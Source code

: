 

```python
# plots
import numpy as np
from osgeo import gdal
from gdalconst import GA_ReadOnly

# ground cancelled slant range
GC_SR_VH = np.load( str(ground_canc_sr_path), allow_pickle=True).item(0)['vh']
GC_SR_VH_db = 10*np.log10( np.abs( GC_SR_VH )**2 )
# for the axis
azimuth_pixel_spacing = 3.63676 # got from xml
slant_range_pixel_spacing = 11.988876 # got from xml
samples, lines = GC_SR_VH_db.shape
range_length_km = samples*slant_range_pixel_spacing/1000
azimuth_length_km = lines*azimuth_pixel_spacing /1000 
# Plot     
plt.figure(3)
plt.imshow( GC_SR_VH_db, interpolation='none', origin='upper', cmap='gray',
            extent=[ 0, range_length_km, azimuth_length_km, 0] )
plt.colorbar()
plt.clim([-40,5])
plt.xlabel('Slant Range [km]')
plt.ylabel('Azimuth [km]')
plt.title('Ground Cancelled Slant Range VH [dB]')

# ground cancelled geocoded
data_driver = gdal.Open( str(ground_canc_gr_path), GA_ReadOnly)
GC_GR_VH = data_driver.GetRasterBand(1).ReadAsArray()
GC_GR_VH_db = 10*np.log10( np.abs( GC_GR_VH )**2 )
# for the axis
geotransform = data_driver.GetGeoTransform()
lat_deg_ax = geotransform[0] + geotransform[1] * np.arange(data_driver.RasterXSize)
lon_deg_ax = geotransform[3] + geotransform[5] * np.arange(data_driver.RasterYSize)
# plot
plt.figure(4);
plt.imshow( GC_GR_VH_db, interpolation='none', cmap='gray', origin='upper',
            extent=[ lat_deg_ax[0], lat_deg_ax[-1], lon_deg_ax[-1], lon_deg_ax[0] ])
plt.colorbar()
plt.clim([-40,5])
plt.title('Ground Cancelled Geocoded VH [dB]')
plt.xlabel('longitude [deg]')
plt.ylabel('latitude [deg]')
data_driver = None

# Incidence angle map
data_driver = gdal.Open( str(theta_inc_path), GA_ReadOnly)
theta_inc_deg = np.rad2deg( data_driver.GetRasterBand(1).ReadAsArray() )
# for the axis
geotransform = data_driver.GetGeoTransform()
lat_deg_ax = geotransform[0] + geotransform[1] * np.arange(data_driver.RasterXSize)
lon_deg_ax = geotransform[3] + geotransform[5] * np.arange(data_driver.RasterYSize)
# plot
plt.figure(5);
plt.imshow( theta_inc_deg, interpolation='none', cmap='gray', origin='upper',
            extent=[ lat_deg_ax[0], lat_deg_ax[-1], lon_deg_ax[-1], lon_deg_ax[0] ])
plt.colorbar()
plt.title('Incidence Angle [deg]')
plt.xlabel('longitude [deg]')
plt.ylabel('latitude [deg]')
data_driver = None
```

Goal of the exercise –
Look for the word "from". Copy out every line of the data that has it.

Result –
from osgeo import gdal
from gdalconst import GA_ReadOnly
azimuth_pixel_spacing = 3.63676 # got from xml
slant_range_pixel_spacing = 11.988876 # got from xml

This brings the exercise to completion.